好きな監督を聞かれれば、真っ先に挙げるうちの一人ががクリストファー・ノーラン監督だが、アカデミー賞(2023年)を撮った時点で日本は未公開だったこと、日本の過去の歴史に関わる内容であることもあり、めちゃ混みや席がとれないことが予想されたため、日本公開からしばらくたってから観に行くことにした。

いくつかのストーリーが走っており、どこの立場から観るかで何度も見直すことができる。
人類の存亡にかかわる話、発明と戦争、男女関係や男の嫉妬といやがらせなどの個人的な観点まで。
そして、主人公のオッペンハイマーに対し、出番は少ないが重要な役として、アインシュタイン博士が出てくる。
なぜアインシュタインは偉人として誰もが知っているのか、浮かび上がってくるような演出だった。

もう一人、主人公の人生を狂わそうとする議員(ロバート・ダウニーJr)が、出てくるが、まさに社内のパワハラと同じ。
自分が悪口あるいは無視されたと誤認して思い込んで、主人公を貶めていくのだ。
のちに、公聴会で科学者たちの抗弁によって疑いがはらされるのだが、その年月は戻ってこない。
疑いが晴れたきっかけの一つとして、「若手のケネディという議員が反対票を投じた」という一言が。その時代感が分かるし、いまだに欧米の人々にとって自由や希望といった名前なのだなと分かる。映画の中では一瞬の短い言葉だが。
最後に、監督は時間をさかのぼって起点となる場面に戻る。主人公らはそんな小さいことではなく、大きなことについて話していたのだということが分かる。

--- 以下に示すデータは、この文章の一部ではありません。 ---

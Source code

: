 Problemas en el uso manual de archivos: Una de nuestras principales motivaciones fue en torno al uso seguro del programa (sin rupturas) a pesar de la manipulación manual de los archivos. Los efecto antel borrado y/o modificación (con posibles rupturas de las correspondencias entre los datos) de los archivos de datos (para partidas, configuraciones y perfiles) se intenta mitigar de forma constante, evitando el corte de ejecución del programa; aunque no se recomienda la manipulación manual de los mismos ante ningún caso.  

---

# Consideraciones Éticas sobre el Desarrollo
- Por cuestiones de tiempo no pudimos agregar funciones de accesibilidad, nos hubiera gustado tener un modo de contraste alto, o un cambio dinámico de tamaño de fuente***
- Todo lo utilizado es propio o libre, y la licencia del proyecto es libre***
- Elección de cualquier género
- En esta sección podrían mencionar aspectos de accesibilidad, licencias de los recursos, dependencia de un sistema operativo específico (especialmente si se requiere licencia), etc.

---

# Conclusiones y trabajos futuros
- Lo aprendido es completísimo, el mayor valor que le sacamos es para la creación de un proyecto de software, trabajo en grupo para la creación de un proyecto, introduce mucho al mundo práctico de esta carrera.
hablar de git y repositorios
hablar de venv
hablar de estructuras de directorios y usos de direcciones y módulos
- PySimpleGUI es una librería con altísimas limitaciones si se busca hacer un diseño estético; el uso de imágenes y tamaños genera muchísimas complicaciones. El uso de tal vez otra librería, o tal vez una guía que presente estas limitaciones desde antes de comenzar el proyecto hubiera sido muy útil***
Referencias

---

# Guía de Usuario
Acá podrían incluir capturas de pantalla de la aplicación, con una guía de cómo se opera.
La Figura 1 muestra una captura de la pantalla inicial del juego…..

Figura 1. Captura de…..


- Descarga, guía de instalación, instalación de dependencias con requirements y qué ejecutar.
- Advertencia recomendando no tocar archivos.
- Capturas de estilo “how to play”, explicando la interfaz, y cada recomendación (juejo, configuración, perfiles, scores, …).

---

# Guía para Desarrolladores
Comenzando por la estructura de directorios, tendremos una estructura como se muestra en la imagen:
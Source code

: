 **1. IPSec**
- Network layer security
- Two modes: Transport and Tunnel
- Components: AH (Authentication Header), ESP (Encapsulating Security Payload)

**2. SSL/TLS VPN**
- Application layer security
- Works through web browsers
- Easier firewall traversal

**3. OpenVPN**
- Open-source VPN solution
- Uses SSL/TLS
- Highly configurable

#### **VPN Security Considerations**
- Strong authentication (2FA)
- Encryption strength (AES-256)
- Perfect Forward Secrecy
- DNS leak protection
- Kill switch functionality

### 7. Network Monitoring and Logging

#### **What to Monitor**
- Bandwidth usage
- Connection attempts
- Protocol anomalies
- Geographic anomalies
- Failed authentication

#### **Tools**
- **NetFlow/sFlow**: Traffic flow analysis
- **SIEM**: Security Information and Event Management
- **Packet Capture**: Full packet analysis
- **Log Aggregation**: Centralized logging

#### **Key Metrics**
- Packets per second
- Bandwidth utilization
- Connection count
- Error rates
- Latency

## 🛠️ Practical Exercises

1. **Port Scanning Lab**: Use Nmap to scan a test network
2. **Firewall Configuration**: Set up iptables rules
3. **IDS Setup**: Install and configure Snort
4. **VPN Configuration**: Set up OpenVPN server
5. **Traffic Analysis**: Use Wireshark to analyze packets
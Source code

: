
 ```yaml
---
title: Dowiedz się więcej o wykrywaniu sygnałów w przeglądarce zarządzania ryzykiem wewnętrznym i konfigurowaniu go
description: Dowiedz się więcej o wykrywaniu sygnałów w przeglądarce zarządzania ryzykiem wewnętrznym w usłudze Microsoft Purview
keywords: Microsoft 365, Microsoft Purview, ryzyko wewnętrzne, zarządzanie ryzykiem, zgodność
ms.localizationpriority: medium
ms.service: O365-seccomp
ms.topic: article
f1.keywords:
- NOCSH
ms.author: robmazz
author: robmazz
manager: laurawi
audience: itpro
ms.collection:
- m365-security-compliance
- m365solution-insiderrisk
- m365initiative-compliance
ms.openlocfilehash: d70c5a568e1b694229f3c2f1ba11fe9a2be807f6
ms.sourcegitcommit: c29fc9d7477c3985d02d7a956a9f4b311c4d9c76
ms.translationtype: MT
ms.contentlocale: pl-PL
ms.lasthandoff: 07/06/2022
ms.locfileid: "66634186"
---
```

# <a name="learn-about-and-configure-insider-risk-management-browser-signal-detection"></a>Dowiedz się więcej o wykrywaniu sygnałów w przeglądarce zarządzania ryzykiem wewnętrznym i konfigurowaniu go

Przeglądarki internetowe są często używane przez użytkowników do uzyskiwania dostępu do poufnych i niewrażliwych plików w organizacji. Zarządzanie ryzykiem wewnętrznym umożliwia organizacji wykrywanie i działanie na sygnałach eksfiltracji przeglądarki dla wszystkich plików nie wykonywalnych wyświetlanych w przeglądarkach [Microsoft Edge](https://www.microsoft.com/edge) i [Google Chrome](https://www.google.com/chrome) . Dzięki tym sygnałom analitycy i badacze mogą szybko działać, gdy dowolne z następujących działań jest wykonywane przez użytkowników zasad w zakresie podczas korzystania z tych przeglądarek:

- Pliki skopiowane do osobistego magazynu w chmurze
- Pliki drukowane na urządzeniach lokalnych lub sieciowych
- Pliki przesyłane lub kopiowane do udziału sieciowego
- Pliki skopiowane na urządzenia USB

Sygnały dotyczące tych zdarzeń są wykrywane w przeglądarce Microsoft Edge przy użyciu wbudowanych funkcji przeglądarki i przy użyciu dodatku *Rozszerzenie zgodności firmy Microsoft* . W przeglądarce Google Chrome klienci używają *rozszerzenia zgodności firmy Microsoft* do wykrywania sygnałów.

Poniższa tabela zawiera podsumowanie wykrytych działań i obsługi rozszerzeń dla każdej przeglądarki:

史実としては、目的がなくなったのに、ひどすぎると痛切に感じた。
あっさりと描きすぎだという意見もあったようだが、黒焦げの人やただれた人を主人公の幻影として見せ、ただれていく女性を監督の娘さんが演じているというから、観た人にわが事に感じてほしい、こういう目に家族を遭わせてはいけないという思いからではと思いたい。

そのほか、
キリアン・マーフィ―も好きな俳優の一人だが、実在する人物に近づけようとしたのか加齢か、ずいぶん老け込んだ感じがした。
ただ、彼の持つ危うさや人間としての弱さを見せる演技は、合っていたと思う。

ノーラン監督については、
時制が行き来するのはいつも通り。
女性に対する忸怩感も共通している。今回の愛人役が裸のシーンが多いのだが、特に聴聞室での奥さんの前での演技・演出は、女性というより蛇のように見えた。奥さんも不倫からだから、主人公の女性関係のだらしなさも分かるが、後味の悪いシーンだ。
テーマとしていつも物理学が根底にあるが、今回はそのものの話だった。同僚が「戦争のために物理学を使いたくない」と、袂を分かつシーンなどもあり、今回は理念の問題まで踏み込んでいる。
監督並みに逆行すれば、「テネット」「ダークナイトライジング」などにもその脅威が描かれていたと思う。